▸ What to produce
The expected output is each line in the data below that includes the string "eqref".

Record extracts: Begin

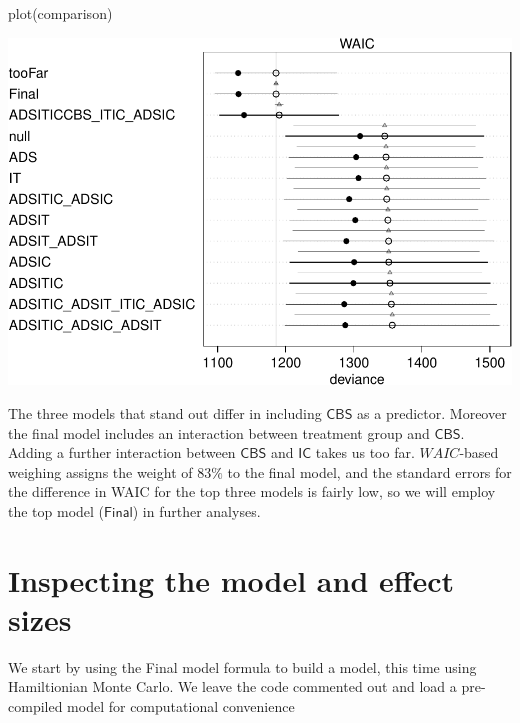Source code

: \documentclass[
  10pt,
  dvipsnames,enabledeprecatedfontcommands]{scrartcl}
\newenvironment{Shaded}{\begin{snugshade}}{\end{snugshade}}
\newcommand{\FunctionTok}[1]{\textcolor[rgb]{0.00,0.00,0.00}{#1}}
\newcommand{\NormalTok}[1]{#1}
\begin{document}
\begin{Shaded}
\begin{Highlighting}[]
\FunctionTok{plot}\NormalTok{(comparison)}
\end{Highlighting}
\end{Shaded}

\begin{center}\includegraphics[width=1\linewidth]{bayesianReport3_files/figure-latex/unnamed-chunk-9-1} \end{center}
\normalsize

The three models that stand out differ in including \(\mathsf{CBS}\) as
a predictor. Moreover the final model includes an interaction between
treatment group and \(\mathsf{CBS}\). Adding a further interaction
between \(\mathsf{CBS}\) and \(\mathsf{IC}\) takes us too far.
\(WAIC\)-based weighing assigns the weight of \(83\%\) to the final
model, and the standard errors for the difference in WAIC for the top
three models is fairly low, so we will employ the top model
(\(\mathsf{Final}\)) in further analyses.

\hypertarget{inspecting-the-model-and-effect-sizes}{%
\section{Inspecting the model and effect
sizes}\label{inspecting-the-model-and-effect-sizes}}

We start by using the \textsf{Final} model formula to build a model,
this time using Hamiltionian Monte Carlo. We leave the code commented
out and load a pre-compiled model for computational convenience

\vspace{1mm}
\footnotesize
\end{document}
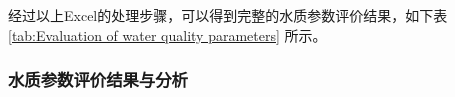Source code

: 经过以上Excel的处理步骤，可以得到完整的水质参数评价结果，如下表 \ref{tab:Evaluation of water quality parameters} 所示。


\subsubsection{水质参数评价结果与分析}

Record extracts: End
Record extracts: Begin

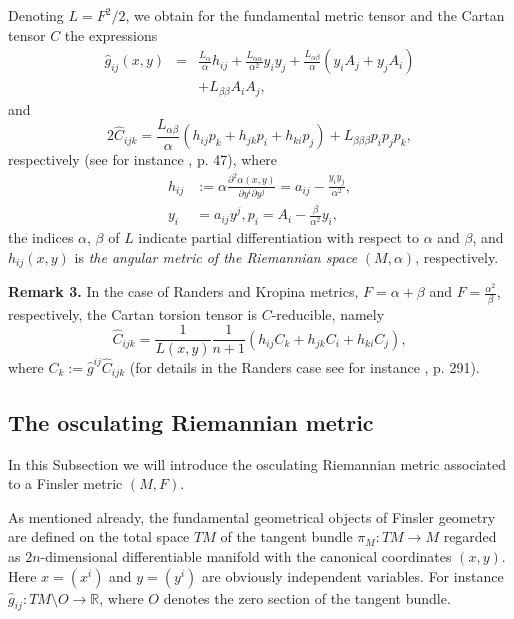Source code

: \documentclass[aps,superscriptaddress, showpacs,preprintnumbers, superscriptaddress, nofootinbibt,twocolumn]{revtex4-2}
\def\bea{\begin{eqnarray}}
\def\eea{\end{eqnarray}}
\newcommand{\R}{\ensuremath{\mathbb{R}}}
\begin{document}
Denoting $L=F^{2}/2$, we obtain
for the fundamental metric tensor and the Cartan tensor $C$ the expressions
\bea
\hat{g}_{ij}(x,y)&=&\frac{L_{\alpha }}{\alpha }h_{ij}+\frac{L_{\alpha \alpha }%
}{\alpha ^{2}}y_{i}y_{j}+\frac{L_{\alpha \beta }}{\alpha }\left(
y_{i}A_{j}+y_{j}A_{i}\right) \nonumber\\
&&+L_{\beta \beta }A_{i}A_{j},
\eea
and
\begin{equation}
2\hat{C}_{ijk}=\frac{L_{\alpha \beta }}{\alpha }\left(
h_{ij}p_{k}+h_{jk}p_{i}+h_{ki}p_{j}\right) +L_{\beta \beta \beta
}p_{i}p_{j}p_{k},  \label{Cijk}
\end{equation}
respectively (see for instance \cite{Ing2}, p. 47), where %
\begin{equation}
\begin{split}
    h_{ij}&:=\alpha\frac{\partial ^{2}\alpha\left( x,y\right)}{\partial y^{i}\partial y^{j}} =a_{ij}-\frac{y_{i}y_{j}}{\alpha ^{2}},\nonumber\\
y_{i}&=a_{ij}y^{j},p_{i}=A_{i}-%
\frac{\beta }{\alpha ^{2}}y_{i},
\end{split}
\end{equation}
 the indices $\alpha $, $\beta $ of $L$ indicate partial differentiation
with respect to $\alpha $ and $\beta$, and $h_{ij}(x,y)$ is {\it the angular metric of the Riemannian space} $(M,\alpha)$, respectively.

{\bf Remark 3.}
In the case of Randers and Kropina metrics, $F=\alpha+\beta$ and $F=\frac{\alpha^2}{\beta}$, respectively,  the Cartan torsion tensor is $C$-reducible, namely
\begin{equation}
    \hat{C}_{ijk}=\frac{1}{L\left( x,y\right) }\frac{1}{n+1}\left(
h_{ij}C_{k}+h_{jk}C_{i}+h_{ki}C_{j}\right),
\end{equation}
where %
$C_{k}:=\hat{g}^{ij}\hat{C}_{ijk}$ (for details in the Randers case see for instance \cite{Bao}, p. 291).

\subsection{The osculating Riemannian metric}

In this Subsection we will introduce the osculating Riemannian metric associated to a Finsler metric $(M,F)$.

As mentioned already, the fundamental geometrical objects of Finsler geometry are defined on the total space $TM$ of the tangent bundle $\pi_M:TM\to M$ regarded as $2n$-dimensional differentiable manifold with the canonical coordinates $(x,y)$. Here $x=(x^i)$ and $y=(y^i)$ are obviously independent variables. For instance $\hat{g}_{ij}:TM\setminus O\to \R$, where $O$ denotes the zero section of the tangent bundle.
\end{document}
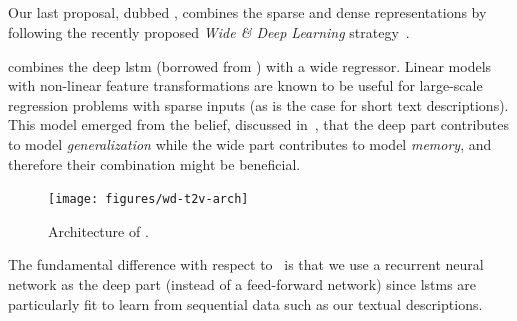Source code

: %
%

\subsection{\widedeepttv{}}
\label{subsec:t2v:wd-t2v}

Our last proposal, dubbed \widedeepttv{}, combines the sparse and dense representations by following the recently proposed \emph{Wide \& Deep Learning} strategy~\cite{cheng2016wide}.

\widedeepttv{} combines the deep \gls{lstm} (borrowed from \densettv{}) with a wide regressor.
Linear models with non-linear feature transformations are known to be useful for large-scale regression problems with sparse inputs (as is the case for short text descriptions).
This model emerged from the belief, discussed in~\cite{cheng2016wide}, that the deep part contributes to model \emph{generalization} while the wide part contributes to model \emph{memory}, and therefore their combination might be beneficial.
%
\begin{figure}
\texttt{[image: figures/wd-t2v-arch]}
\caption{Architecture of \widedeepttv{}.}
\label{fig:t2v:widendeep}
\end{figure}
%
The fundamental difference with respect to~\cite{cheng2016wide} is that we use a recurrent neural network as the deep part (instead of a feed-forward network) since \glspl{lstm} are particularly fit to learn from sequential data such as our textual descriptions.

Record extracts: End
Record extracts: Begin

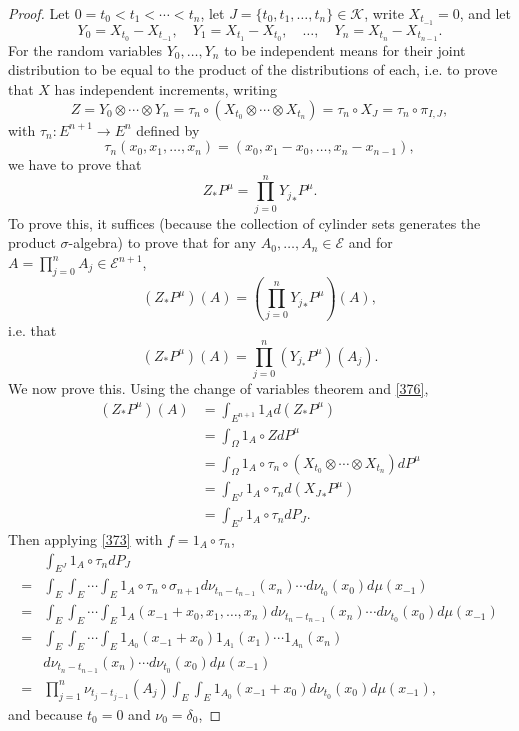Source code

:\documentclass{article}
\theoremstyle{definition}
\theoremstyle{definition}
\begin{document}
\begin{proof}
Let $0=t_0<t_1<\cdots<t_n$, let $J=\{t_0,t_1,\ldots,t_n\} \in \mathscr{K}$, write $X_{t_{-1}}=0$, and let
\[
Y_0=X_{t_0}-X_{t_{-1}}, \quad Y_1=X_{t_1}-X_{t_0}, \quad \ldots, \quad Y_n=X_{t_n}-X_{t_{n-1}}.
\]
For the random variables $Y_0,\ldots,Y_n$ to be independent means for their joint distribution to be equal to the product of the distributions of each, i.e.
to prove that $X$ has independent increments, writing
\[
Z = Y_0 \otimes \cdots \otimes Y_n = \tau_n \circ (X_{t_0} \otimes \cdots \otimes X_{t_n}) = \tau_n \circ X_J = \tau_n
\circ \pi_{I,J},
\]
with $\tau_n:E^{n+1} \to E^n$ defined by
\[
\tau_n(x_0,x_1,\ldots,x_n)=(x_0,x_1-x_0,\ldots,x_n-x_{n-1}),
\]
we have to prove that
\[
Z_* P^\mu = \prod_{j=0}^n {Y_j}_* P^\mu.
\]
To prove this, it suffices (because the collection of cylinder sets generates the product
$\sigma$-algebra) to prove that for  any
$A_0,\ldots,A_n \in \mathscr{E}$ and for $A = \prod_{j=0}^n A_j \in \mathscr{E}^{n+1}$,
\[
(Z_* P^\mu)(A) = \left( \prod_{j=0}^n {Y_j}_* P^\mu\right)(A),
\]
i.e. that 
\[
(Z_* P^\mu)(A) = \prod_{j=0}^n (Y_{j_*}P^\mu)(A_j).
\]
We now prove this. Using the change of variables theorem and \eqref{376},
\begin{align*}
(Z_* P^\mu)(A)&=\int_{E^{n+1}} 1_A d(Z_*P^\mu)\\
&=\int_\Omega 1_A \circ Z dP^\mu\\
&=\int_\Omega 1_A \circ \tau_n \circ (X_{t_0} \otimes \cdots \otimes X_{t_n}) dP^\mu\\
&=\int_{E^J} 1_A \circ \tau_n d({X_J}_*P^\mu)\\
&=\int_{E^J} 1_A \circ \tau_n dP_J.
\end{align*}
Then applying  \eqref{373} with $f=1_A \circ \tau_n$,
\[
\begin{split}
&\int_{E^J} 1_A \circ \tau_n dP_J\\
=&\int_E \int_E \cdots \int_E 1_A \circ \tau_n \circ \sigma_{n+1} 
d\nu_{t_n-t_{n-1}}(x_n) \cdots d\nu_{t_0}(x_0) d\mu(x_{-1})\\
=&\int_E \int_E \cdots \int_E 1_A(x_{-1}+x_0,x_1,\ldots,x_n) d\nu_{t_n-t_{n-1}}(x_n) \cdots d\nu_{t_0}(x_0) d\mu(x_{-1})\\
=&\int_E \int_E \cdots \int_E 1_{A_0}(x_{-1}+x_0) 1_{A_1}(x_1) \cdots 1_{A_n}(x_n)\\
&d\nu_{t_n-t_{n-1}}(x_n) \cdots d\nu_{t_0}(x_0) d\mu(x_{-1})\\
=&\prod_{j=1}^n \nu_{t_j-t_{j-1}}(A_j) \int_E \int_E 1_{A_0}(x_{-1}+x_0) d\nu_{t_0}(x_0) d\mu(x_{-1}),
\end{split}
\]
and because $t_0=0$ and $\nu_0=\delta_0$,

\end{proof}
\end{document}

Record extracts: End

▸ Output of the task
We now prove this. Using the change of variables theorem and \eqref{376},
Then applying  \eqref{373} with $f=1_A \circ \tau_n$,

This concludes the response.